App Developer Starter Pack v1¶
As of: March 30, 2026
Purpose¶
Provide one entrypoint for an app developer who wants to build against the GPUaaS App Platform without reverse-engineering the rest of the repo.
This document answers: 1. what to read first, 2. which APIs are the source of truth, 3. how IAM and resource hierarchy work, 4. what SDK and CLI support exists today, 5. what is implemented now versus still directional.
This is the shortest document set that should be handed to: - an internal app team, - an external platform-app team, - an agent building or operating an app on behalf of a team.
Start Here¶
Read these in order:
- API contract:
doc/api/openapi.draft.yamldoc/api/asyncapi.draft.yaml- build path:
doc/architecture/Build_an_App_for_GPUaaS_v1.md- external integration boundary:
doc/architecture/External_App_Team_Integration_Guide_v1.md- app control plane:
doc/architecture/App_Control_Plane_v1.md- app worker contract direction:
doc/architecture/App_Runtime_External_Worker_Contract_v1.md- quickstart:
doc/architecture/App_Platform_Quickstart_v1.md- UI integration:
doc/architecture/App_UI_Extension_Model_v1.md- manifest and version onboarding:
doc/architecture/App_Manifest_Registration_Guide_v1.md
If you are building a clustered or scheduler-style app, also read:
- doc/architecture/Example_App_Developer_Reference_Workflow_v1.md
- doc/architecture/Slurm_Tenant_Scope_Semantics_v1.md
- doc/architecture/App_Tenant_Shared_Attachment_Model_v1.md
What The Platform Gives You¶
GPUaaS gives an app developer: - identity and IAM - project and tenant resource hierarchy - app catalog and entitlement surfaces - app instance and shared runtime resource models - allocation and placement primitives - service-account and delegated machine identity - access-credential custody and delivery - app-managed bootstrap SSH trust reconcile for app-instance-bound node bootstrap - billing attribution primitives - audit and correlation surfaces - CLI and SDK clients over the same public API
The platform does not expect the app developer to:
- access the database directly
- patch platform-core code for every new runtime
- rely on undocumented routes
- build against internal Go package behavior as the contract
- require operators to edit authorized_keys manually as part of the normal app bootstrap path
Platform Mental Model¶
GPUaaS is a control plane for infrastructure and platform apps.
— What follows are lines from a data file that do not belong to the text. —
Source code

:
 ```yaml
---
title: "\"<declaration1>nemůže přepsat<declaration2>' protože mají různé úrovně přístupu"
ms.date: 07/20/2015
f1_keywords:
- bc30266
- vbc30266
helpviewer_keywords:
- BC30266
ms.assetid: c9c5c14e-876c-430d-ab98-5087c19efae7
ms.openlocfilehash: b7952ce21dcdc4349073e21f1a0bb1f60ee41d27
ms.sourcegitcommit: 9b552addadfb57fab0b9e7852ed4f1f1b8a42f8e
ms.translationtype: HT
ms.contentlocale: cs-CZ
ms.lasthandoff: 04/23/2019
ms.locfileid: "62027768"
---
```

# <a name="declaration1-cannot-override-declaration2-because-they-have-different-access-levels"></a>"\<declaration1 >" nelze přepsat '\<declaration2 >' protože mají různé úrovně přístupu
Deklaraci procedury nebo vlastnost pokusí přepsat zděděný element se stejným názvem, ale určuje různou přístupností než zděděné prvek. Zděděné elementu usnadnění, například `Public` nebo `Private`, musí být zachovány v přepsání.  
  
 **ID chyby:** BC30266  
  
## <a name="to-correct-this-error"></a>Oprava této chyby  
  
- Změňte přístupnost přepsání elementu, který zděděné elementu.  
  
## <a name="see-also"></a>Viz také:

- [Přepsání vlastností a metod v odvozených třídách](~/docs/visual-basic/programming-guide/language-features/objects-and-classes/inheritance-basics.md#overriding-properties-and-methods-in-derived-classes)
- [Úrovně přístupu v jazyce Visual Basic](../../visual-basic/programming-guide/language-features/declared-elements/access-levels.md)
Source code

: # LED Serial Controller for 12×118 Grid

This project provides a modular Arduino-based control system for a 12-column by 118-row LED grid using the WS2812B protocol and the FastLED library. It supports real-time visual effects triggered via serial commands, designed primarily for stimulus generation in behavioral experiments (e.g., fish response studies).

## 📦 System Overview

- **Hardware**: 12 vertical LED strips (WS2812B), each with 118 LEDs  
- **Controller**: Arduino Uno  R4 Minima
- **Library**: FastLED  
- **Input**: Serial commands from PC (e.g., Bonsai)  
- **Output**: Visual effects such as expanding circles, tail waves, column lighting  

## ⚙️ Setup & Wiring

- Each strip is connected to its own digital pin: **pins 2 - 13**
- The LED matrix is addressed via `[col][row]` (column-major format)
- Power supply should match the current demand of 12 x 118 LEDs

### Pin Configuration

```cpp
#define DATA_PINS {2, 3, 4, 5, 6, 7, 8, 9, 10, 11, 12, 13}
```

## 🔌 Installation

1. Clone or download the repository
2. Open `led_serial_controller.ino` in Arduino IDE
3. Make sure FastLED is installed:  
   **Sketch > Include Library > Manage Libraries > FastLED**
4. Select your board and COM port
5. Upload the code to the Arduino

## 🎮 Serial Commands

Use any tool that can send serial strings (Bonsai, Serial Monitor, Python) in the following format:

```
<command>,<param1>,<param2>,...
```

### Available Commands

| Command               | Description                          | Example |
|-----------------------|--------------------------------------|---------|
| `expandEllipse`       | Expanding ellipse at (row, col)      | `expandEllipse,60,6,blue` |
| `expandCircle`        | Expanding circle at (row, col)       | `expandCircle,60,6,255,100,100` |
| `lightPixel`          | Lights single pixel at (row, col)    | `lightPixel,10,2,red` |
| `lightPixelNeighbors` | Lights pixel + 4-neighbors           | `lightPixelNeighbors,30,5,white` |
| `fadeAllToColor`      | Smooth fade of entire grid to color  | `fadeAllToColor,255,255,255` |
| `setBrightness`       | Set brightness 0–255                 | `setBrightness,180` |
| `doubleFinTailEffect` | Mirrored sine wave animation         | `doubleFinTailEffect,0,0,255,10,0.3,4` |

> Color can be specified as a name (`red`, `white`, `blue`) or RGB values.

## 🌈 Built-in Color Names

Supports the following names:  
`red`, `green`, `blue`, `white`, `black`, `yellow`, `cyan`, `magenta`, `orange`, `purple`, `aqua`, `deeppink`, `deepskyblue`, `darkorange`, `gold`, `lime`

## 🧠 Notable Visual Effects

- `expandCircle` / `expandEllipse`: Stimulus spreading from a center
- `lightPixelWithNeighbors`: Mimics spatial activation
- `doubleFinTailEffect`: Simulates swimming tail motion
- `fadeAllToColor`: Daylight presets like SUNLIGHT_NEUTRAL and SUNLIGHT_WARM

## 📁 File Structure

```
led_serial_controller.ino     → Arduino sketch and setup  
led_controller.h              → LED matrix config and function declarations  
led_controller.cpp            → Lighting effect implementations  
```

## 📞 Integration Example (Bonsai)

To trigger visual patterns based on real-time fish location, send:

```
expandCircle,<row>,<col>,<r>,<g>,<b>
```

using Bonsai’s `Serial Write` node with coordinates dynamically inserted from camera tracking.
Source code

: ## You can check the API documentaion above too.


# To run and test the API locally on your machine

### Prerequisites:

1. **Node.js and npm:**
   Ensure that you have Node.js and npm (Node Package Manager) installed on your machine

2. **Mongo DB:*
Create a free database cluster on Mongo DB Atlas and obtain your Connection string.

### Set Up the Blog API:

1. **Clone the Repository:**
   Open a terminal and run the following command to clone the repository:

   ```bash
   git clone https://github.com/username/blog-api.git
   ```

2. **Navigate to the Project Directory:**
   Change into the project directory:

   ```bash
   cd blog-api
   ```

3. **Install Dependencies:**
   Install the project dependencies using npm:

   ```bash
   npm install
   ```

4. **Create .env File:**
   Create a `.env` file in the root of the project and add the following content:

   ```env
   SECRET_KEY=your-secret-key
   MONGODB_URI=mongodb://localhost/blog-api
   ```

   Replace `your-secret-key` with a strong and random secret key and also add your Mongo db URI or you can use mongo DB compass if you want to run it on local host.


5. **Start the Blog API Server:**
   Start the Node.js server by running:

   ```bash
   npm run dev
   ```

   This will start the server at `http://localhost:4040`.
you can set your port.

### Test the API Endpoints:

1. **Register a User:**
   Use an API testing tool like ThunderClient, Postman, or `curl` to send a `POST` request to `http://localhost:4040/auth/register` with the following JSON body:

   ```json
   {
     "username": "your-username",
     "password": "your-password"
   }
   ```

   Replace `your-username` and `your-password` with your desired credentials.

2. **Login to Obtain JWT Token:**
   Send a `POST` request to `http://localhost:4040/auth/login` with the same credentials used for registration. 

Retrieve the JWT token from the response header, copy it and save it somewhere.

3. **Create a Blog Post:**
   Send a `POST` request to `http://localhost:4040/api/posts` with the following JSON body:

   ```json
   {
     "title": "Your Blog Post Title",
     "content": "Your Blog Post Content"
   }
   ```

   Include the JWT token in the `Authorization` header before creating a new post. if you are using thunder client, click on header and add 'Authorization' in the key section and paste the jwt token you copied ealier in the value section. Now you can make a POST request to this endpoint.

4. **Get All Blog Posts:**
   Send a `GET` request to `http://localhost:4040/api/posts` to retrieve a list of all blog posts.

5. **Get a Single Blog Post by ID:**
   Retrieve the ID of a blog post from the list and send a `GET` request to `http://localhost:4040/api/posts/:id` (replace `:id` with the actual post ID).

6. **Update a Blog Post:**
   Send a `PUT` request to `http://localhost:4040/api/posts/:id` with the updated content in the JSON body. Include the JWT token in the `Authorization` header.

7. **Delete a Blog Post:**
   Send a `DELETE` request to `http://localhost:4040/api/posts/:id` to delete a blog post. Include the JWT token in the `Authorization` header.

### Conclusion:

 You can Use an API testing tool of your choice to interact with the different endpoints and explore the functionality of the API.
That means: - the platform owns identity, IAM, resource ownership, allocation lifecycle, billing attribution, audit, and common UX shells - the app developer owns runtime-specific controller logic, runtime-specific bootstrap, runtime-specific health, and runtime-specific operational behavior
The easiest way to think about GPUaaS is:
Infrastructure control plane
-> capacity, allocations, identity, billing, audit
App control plane
-> catalog, entitlements, app instances, shared runtimes, operations
App-owned runtime logic
-> install, configure, bootstrap, reconcile, recover, report
The app platform is not asking the app developer to invent tenancy, auth, billing, or secure credential delivery. It is asking the app developer to implement runtime intelligence on top of those primitives.
Resource Hierarchy¶
The core ownership hierarchy is:
Organization (tenant)
-> Project
-> Users and memberships
-> Service accounts
-> Project-owned app instances
For tenant-shared runtimes, the hierarchy extends to:
Organization (tenant)
-> Shared app runtime
-> Shared runtime attachments
-> Attached consumer projects
-> Shared workers
-> Shared worker operations
Read:
- doc/architecture/App_Control_Plane_v1.md
- doc/architecture/App_Tenant_Shared_Attachment_Model_v1.md
- doc/architecture/App_Tenant_Shared_Runtime_API_Direction_v1.md
Implementation Model¶
An app on GPUaaS is not just a UI card in a catalog.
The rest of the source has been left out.